Regulatory filings with the U.S. Securities and Exchange Commission in July revealed that the company had made only $13 million in revenue during 2020, and had lost over $262 million. The filings also revealed that the company was struggling to produce Hyaline, and that two of its companies had complained that it did not work with their manufacturing process. When these operational problems became public it resulted in a sharp reduction in market capitalization and shareholder lawsuits were filed shortly after.

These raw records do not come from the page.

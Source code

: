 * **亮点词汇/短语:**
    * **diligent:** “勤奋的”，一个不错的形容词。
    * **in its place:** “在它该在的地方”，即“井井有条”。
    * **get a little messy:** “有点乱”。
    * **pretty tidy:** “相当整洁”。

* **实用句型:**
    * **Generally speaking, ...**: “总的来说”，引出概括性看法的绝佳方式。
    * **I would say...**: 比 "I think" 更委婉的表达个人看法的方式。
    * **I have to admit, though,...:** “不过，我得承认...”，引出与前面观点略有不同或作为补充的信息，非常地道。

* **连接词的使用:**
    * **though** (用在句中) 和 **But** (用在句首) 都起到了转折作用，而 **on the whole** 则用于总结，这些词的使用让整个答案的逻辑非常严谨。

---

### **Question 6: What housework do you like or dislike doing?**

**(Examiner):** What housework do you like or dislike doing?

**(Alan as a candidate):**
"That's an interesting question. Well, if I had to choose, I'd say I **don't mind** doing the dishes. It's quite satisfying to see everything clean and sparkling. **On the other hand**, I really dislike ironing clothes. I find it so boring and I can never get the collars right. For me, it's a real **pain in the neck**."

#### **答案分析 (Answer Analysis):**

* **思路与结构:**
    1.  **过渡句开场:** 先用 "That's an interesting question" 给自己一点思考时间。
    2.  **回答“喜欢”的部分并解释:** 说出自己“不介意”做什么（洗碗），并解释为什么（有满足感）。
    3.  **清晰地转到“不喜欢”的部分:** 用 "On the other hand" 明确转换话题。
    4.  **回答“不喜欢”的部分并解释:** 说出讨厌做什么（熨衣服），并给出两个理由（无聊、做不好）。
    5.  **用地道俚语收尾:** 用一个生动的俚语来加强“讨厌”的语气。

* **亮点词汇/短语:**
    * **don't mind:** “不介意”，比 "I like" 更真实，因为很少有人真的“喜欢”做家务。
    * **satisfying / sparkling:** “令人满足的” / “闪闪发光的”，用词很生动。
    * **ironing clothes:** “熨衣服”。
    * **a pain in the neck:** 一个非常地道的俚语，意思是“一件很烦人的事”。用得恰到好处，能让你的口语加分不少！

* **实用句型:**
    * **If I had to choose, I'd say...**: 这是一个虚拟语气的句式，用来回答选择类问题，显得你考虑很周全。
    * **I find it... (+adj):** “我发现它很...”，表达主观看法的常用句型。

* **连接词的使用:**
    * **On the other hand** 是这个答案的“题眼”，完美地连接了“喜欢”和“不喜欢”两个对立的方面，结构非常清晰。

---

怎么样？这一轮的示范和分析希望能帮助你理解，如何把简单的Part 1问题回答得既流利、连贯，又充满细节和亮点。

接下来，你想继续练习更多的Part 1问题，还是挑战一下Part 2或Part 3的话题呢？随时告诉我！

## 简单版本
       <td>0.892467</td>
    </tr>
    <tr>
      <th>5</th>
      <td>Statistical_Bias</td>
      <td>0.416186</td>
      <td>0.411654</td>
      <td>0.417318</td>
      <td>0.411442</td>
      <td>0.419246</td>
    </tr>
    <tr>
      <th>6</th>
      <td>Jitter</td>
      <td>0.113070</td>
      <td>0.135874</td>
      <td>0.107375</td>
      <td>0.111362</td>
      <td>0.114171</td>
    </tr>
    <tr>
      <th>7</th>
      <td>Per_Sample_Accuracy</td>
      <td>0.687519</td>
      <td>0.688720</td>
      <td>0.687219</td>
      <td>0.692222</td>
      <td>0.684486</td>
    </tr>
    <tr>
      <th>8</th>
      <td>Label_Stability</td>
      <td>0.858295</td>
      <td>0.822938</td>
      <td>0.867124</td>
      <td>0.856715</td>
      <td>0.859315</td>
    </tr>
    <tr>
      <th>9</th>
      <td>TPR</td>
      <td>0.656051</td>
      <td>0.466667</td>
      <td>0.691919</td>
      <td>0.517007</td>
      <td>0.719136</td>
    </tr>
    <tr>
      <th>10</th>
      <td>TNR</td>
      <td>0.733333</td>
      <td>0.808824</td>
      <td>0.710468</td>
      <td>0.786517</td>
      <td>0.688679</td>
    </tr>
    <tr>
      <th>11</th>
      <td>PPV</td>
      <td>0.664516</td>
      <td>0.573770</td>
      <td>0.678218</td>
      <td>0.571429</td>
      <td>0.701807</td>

In August 2021, the company revealed that Hyaline was not successful with customers, its foldable screen did not have as large of a market as anticipated, and it did not have any sources of revenue that year. This disclosure and Hoffman's resignation as CEO that month caused Zymergen's stock to plunge. He was replaced by acting CEO Jay Flatley, who is also currently Zymergen's chairman and Illumina, Inc.'s former CEO. After Zymergen's stock prices crashed, investor Cathie Wood began buying up its shares, which raised prices again.

In the wake of these financial issues, the company began restructuring to cut costs, including renegotiating loans, laying off hundreds of employees, and restructuring lease expenses for office space. The company's founder Jed Dean also left the company. In November 2021, Zymergen announced that it had abandoned the production of Hyaline, and would be focusing on drug and vaccine development. The company's highly publicized difficulties in bringing its projected products to market and financial issues drew comparisons to other biotechnology companies such as Theranos.

In July 2022, Ginkgo Bioworks agreed to acquire Zymergen for $300 million in an all-stock deal.

On October 3, 2023, Zymergen filed for Chapter 11 bankruptcy. On February 5, 2024, Zymergen announced that it would liquidate after selling all of its remaining assets and employee layoffs.